*** Data extract ***

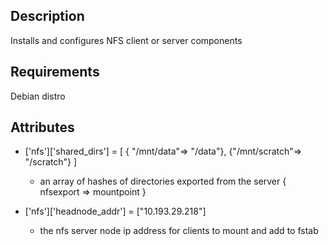 ## Description

Installs and configures NFS client or server components

## Requirements

Debian distro

## Attributes ##

*  ['nfs']['shared_dirs'] = [ { "/mnt/data"=> "/data"}, {"/mnt/scratch"=> "/scratch"} ]
      - an array of hashes of directories exported from the server { nfsexport => mountpoint }

*  ['nfs']['headnode_addr'] = ["10.193.29.218"]
      - the nfs server node ip address for clients to mount and add to fstab
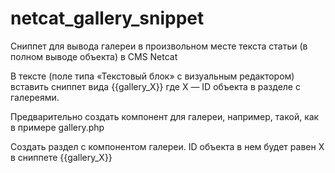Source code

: # netcat_gallery_snippet
Сниппет для вывода галереи в произвольном месте текста статьи (в полном выводе объекта) в CMS Netcat

В тексте (поле типа «Текстовый блок» с визуальным редактором) вставить сниппет вида {{gallery_X}} где Х — ID объекта в разделе с галереями.

Предварительно создать компонент для галереи, например, такой, как в примере gallery.php

Создать раздел с компонентом галереи. ID объекта в нем будет равен X в сниппете {{gallery_X}}
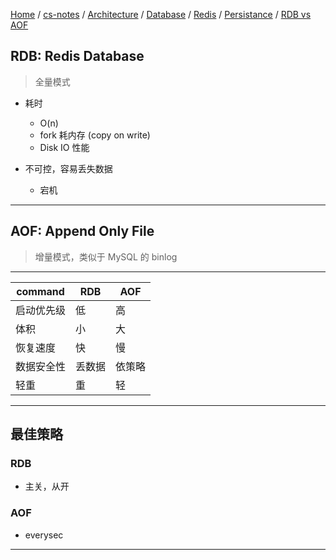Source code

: [Home](https://mengxianbin.github.io) /
[cs-notes](https://mengxianbin.github.io/cs-notes/site) /
[Architecture](https://mengxianbin.github.io/cs-notes/site/Architecture) /
[Database](https://mengxianbin.github.io/cs-notes/site/Architecture/Database) /
[Redis](https://mengxianbin.github.io/cs-notes/site/Architecture/Database/Redis) /
[Persistance](https://mengxianbin.github.io/cs-notes/site/Architecture/Database/Redis/Persistance) /
[RDB vs AOF](https://mengxianbin.github.io/cs-notes/site/Architecture/Database/Redis/Persistance/RDB%20vs%20AOF)

## RDB: Redis Database

> 全量模式

* 耗时
    * O(n)
    * fork 耗内存 (copy on write)
    * Disk IO 性能

* 不可控，容易丢失数据
    * 宕机

---

## AOF: Append Only File

> 增量模式，类似于 MySQL 的 binlog

---

| command    | RDB    | AOF    |
|------------|--------|--------|
| 启动优先级 | 低     | 高     |
| 体积       | 小     | 大     |
| 恢复速度   | 快     | 慢     |
| 数据安全性 | 丢数据 | 依策略 |
| 轻重       | 重     | 轻     |

---

## 最佳策略

### RDB

* 主关，从开

### AOF

* everysec

---
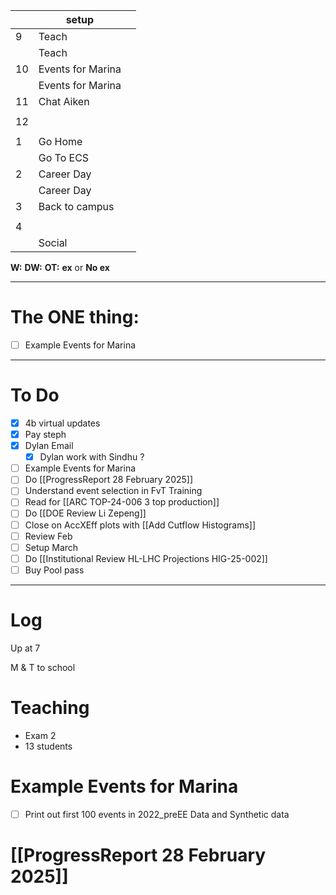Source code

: 
|     | setup             |     |
| --- | ----------------- | --- |
| 9   | Teach             |     |
|     | Teach             |     |
| 10  | Events for Marina |     |
|     | Events for Marina |     |
| 11  | Chat Aiken        |     |
|     |                   |     |
| 12  |                   |     |
|     |                   |     |
| 1   | Go Home           |     |
|     | Go To ECS         |     |
| 2   | Career Day        |     |
|     | Career Day        |     |
| 3   | Back to campus    |     |
|     |                   |     |
| 4   |                   |     |
|     | Social            |     |

**W:**
**DW:**
**OT:**
**ex** or **No ex**

---
# The ONE thing: 
- [ ] Example Events for Marina

---
# To Do

- [x] 4b virtual updates
- [x] Pay steph
- [x] Dylan Email
	- [x] Dylan work with Sindhu ?
- [ ] Example Events for Marina
- [ ] Do [[ProgressReport 28 February 2025]]
- [ ]  Understand event selection in FvT Training
- [ ]  Read for [[ARC TOP-24-006 3 top production]]
- [ ] Do  [[DOE Review Li Zepeng]]
- [ ] Close on AccXEff plots with [[Add Cutflow Histograms]]
- [ ] Review Feb
- [ ] Setup March
- [ ] Do [[Institutional Review HL-LHC Projections HIG-25-002]]
- [ ] Buy Pool pass
---

# Log

Up at 7 

M & T to school 

# Teaching
- Exam 2 
- 13 students

# Example Events for Marina
- [ ]  Print out first 100 events in 2022_preEE Data and Synthetic data


# [[ProgressReport 28 February 2025]]
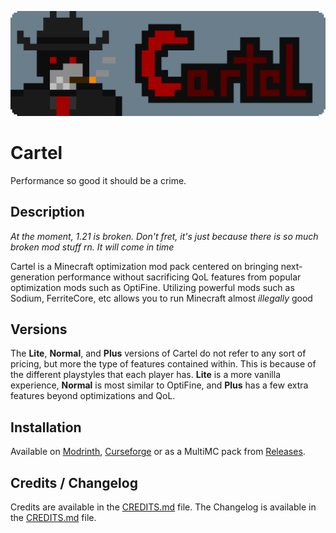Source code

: ![Cartel](https://raw.githubusercontent.com/CartelModpack/Cartel/master/icons/logo.png "Cartel")

Cartel
========

Performance so good it should be a crime. 

Description
--------------

*At the moment, 1.21 is broken. Don't fret, it's just because there is so much broken mod stuff rn. It will come in time*

Cartel is a Minecraft optimization mod pack centered on bringing next-generation performance without sacrificing QoL features from popular optimization mods such as OptiFine. Utilizing powerful mods such as Sodium, FerriteCore, etc allows you to run Minecraft almost *illegally* good

Versions
-----------

The **Lite**, **Normal**, and **Plus** versions of Cartel do not refer to any sort of pricing, but more the type of features contained within. This is because of the different playstyles that each player has. **Lite** is a more vanilla experience, **Normal** is most similar to OptiFine, and **Plus** has a few extra features beyond optimizations and QoL. 

Installation
---------------

Available on [Modrinth](https://modrinth.com/modpack/cartel), [Curseforge](https://legacy.curseforge.com/minecraft/modpacks/cartel) or as a MultiMC pack from [Releases](https://github.com/CartelModpack/Cartel/releases).

Credits / Changelog
----------

Credits are available in the [CREDITS.md](https://github.com/CartelModpack/Cartel/blob/master/CREDITS.md) file.
The Changelog is available in the [CREDITS.md](https://github.com/CartelModpack/Cartel/blob/master/CHANGELOG.md) file.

*** End of Data extract ***

■ Task brief: If a line in the records has the word "Changelog", copy that line.

■ Result of the task:
Credits / Changelog
The Changelog is available in the [CREDITS.md](https://github.com/CartelModpack/Cartel/blob/master/CHANGELOG.md) file.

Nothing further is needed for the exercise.